There was a moment during Tuesday’s Senate hearing on the withdrawal from Afghanistan when it became clear why President Joe Biden decided to withdraw troops from there as quickly as possible.
It happened when General Mark Milley, chairman of the Joint Chiefs of Staff, explained why he and the other chiefs – senior army, air force, navy and navy officers – all agreed that we have to step down by August. 31. The Doha agreement, which President Trump signed with the Taliban in early 2020 (without any involvement from the Afghan government), called for a total withdrawal of foreign forces. If the US troops had stayed beyond August, Milley said, the Taliban would have resumed fighting and, in order to avoid the attacks, “we would have needed 30,000 troops” and suffered “a lot. losses”.
And yet, as Milley also testified on Tuesday, he, the Chiefs, Defense Secretary Lloyd Austin and other military officers advised Biden to keep 2,500 US troops in Afghanistan beyond the deadline of August 31. The difference is that these troops would not be attached to any “military mission”. Instead, they would “move on” to a “diplomatic mission”.

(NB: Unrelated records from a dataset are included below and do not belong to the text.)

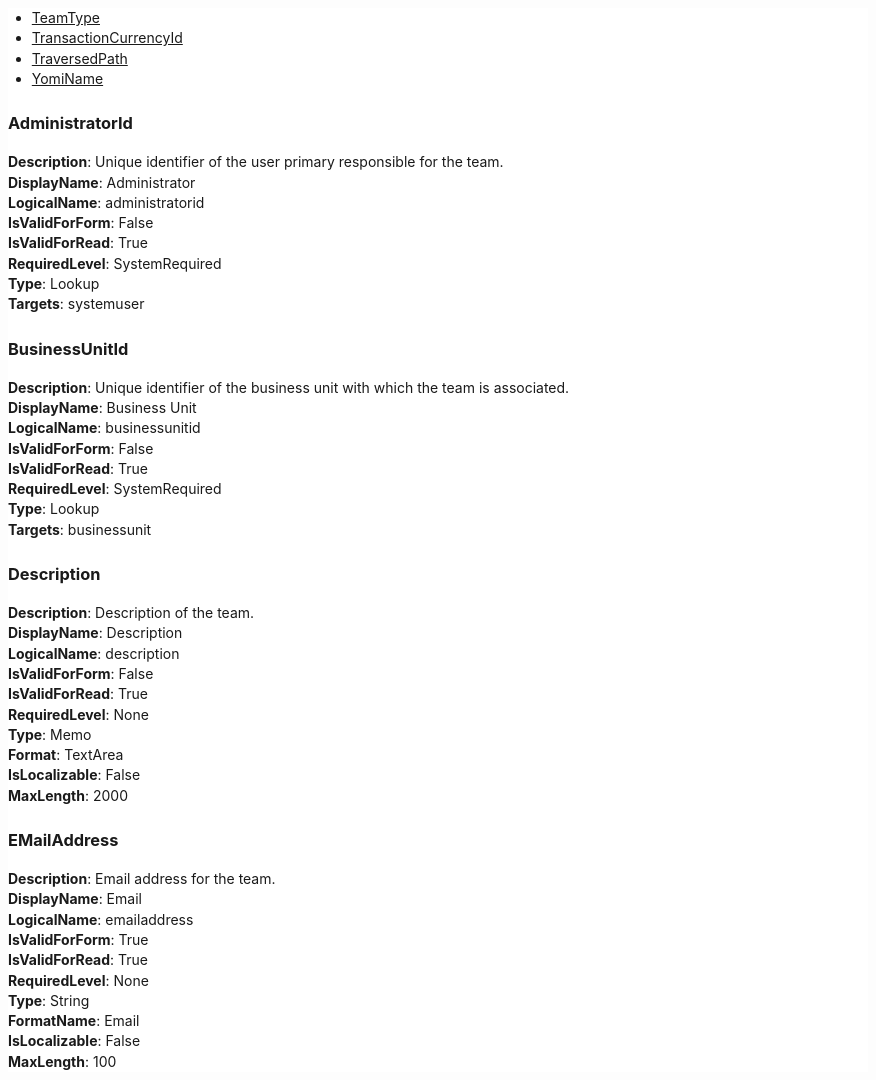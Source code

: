 - [TeamType](#BKMK_TeamType)
- [TransactionCurrencyId](#BKMK_TransactionCurrencyId)
- [TraversedPath](#BKMK_TraversedPath)
- [YomiName](#BKMK_YomiName)


### <a name="BKMK_AdministratorId"></a> AdministratorId

**Description**: Unique identifier of the user primary responsible for the team.<br />
**DisplayName**: Administrator<br />
**LogicalName**: administratorid<br />
**IsValidForForm**: False<br />
**IsValidForRead**: True<br />
**RequiredLevel**: SystemRequired<br />
**Type**: Lookup<br />
**Targets**: systemuser


### <a name="BKMK_BusinessUnitId"></a> BusinessUnitId

**Description**: Unique identifier of the business unit with which the team is associated.<br />
**DisplayName**: Business Unit<br />
**LogicalName**: businessunitid<br />
**IsValidForForm**: False<br />
**IsValidForRead**: True<br />
**RequiredLevel**: SystemRequired<br />
**Type**: Lookup<br />
**Targets**: businessunit


### <a name="BKMK_Description"></a> Description

**Description**: Description of the team.<br />
**DisplayName**: Description<br />
**LogicalName**: description<br />
**IsValidForForm**: False<br />
**IsValidForRead**: True<br />
**RequiredLevel**: None<br />
**Type**: Memo<br />
**Format**: TextArea<br />
**IsLocalizable**: False<br />
**MaxLength**: 2000


### <a name="BKMK_EMailAddress"></a> EMailAddress

**Description**: Email address for the team.<br />
**DisplayName**: Email<br />
**LogicalName**: emailaddress<br />
**IsValidForForm**: True<br />
**IsValidForRead**: True<br />
**RequiredLevel**: None<br />
**Type**: String<br />
**FormatName**: Email<br />
**IsLocalizable**: False<br />
**MaxLength**: 100
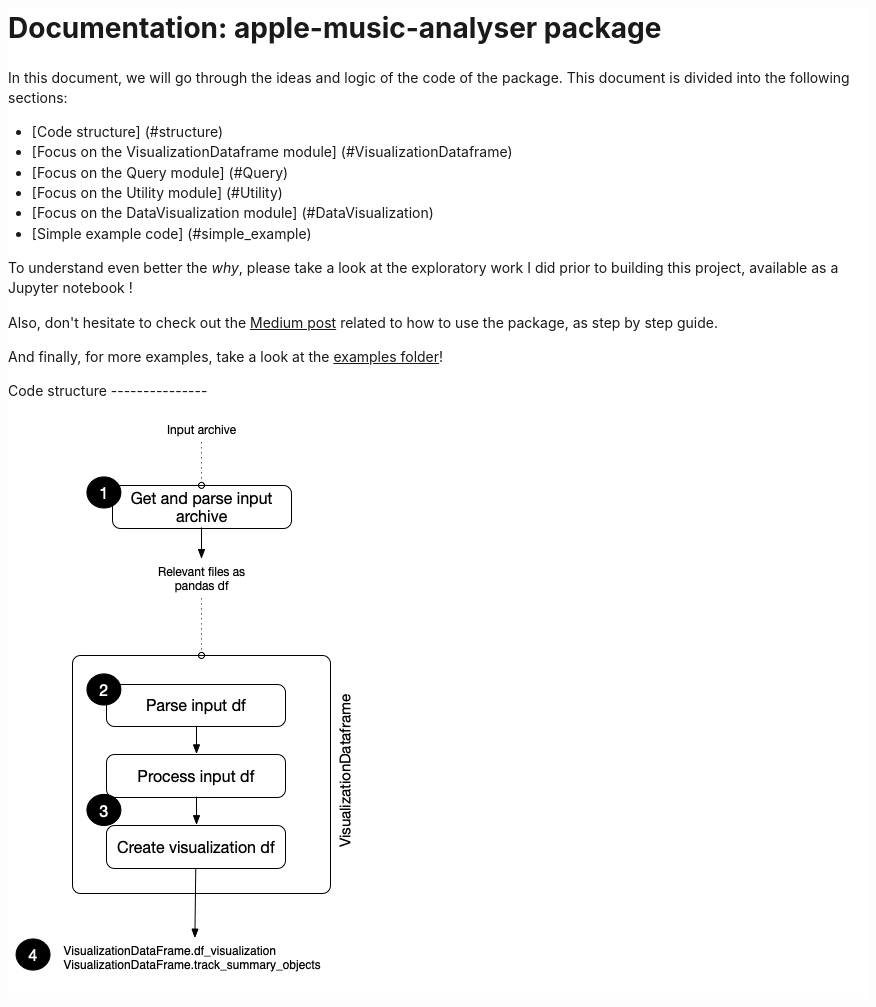 Documentation: apple-music-analyser package
=============================================

In this document, we will go through the ideas and logic of the code of the package. This document is divided into the following sections:

- [Code structure] (#structure)
- [Focus on the VisualizationDataframe module] (#VisualizationDataframe)
- [Focus on the Query module] (#Query)
- [Focus on the Utility module] (#Utility)
- [Focus on the DataVisualization module] (#DataVisualization)
- [Simple example code] (#simple_example)

To understand even better the *why*, please take a look at the exploratory work I did prior to building this project, available as a Jupyter notebook !

Also, don't hesitate to check out the [Medium post](https://medium.com/@mozart38/apple-music-activity-analyser-part-2-3a62c6284eb0) related to how to use the package, as step by step guide.

And finally, for more examples, take a look at the [examples folder](https://github.com/acoullandreau/apple_music_analyser/tree/master/examples)!

<a name="structure">
Code structure
---------------
</a>

![General pipeline graph](images/General_pipeline.png)
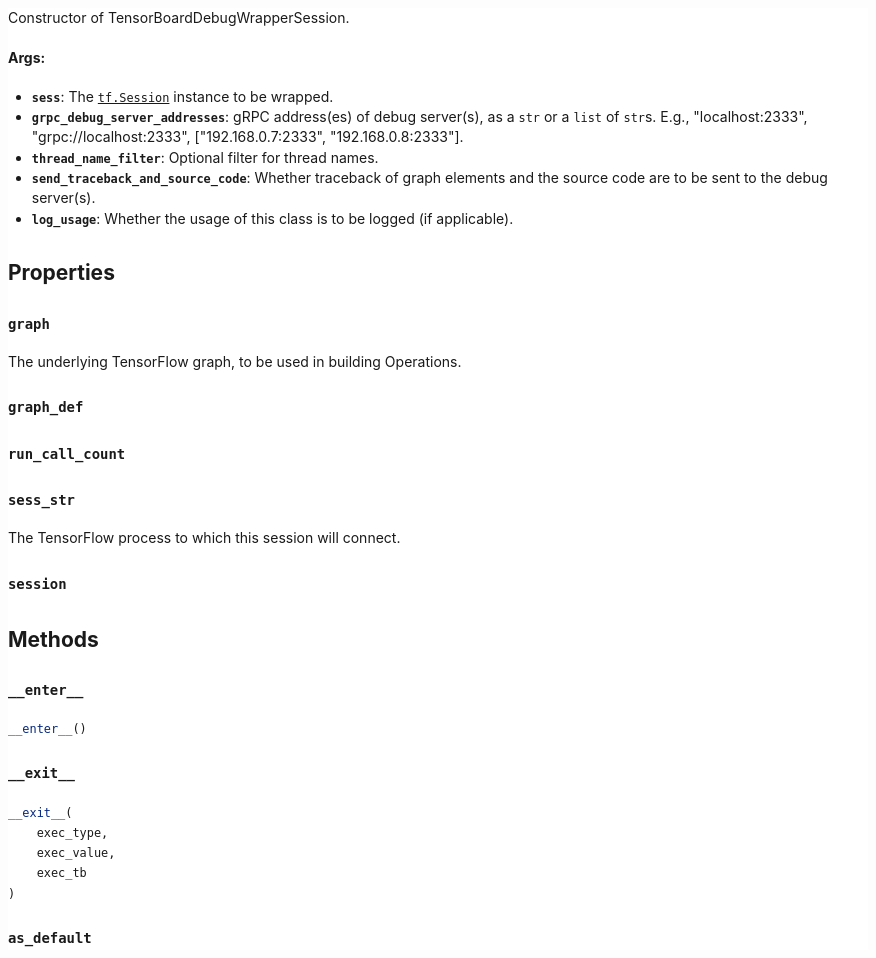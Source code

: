 Constructor of TensorBoardDebugWrapperSession.

#### Args:

* <b>`sess`</b>: The <a href="../tf/Session.md"><code>tf.Session</code></a> instance to be wrapped.
* <b>`grpc_debug_server_addresses`</b>: gRPC address(es) of debug server(s), as a
    `str` or a `list` of `str`s. E.g., "localhost:2333",
    "grpc://localhost:2333", ["192.168.0.7:2333", "192.168.0.8:2333"].
* <b>`thread_name_filter`</b>: Optional filter for thread names.
* <b>`send_traceback_and_source_code`</b>: Whether traceback of graph elements and
    the source code are to be sent to the debug server(s).
* <b>`log_usage`</b>: Whether the usage of this class is to be logged (if
    applicable).



## Properties

<h3 id="graph"><code>graph</code></h3>

The underlying TensorFlow graph, to be used in building Operations.

<h3 id="graph_def"><code>graph_def</code></h3>



<h3 id="run_call_count"><code>run_call_count</code></h3>



<h3 id="sess_str"><code>sess_str</code></h3>

The TensorFlow process to which this session will connect.

<h3 id="session"><code>session</code></h3>





## Methods

<h3 id="__enter__"><code>__enter__</code></h3>

``` python
__enter__()
```



<h3 id="__exit__"><code>__exit__</code></h3>

``` python
__exit__(
    exec_type,
    exec_value,
    exec_tb
)
```



<h3 id="as_default"><code>as_default</code></h3>
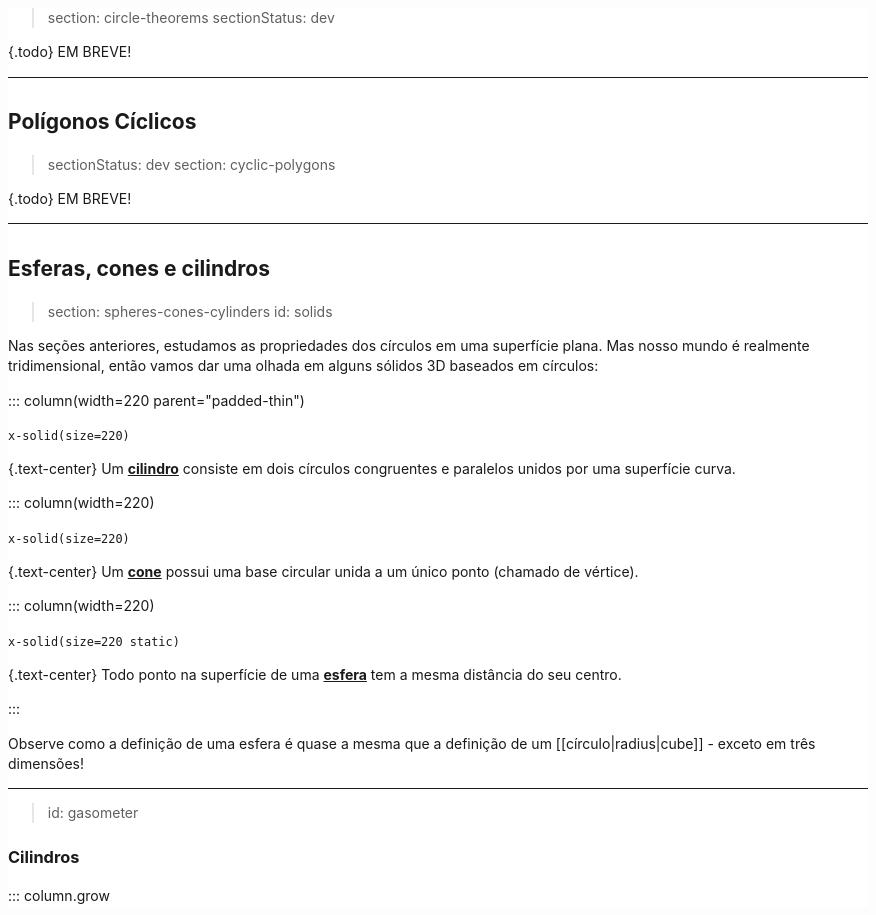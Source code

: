 > section: circle-theorems
> sectionStatus: dev

{.todo} EM BREVE!

---

## Polígonos Cíclicos

> sectionStatus: dev
> section: cyclic-polygons

{.todo} EM BREVE!

---

## Esferas, cones e cilindros

> section: spheres-cones-cylinders
> id: solids

Nas seções anteriores, estudamos as propriedades dos círculos em uma superfície plana. Mas nosso mundo é realmente tridimensional, então vamos dar uma olhada em alguns sólidos 3D baseados em círculos:

::: column(width=220 parent="padded-thin")

    x-solid(size=220)

{.text-center} Um [__cilindro__](gloss:cylinder) consiste em dois círculos congruentes e paralelos unidos por uma superfície curva.

::: column(width=220)

    x-solid(size=220)

{.text-center} Um [__cone__](gloss:cone) possui uma base circular unida a um único ponto (chamado de vértice).

::: column(width=220)

    x-solid(size=220 static)

{.text-center} Todo ponto na superfície de uma [__esfera__](gloss:sphere) tem a mesma distância do seu centro.

:::

Observe como a definição de uma esfera é quase a mesma que a definição de um [[círculo|radius|cube]] - exceto em três dimensões!

---

> id: gasometer

### Cilindros

::: column.grow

However, it is extremely unlikely that the Taliban observed the semantic distinction. In their eyes, 2,500 American soldiers would be considered 2,500 American soldiers, whether their mission is officially described as “military” or “diplomatic”. As a result, the Taliban would resume fighting, as Milley had said, and Biden would then be faced with a horrific choice: withdraw during an attack or send an additional 30,000 troops.
A certain historical-psychological perspective deserves to be noted. In the first nine months of Barack Obama’s presidency, generals were pushing for a major escalation of the war in Afghanistan – an increase of 40,000 troops – and a shift to a counterinsurgency strategy (a.k.a. nation ”). Biden, who was then vice president, was the only one to suggest an increase of just 10,000 troops, to be used only for training the Afghan army and to fight terrorists along the Afghan-Pakistan border. As Obama recalls in his memoir, Biden urged the relatively inexperienced new president not to be “locked up” by the generals. Give them 40,000 soldiers now, and in 18 months they will say they need another 40,000 to win the war. As Obama later admitted, Biden was right.
And so, as Milley advised President Biden to keep 2,500 troops in Afghanistan, while acknowledging that another 30,000 might be needed if the Taliban resumed fighting, it’s easy to imagine Biden thinking, “They’re trying to kill me. lock up, just like they have done before, as they always have since the Vietnam War, ”which raged when Biden first entered the Senate in 1973 and has since shaped his views on the war and peace.
Milley and General Kenneth McKenzie, chief of central command, both admitted at the hearing that the U.S. military flew blind for much of its 20-year war in Afghanistan, the longest war in the world. American history. The officers of the time tried to mold the Afghan army in their own image, making it too dependent on American technology and support, so that once we pulled out, collapse was inevitable. Milley also noted that he and the other officers paid too little attention to Afghan culture and the corrosive effects of Afghan government corruption and lack of popular legitimacy. So Biden might well have thought, why should he care about anything did these guys have to say about the war in afghanistan, which they were wrong from the very beginning?
Biden made several missteps, some disastrous, in the pace and sequence of the withdrawal. Above all, he should have withdrawn all spies, contractors, American citizens and Afghan aides before withdrawing all troops. But overall he was right, and the generals, as they now reluctantly admit, were wrong.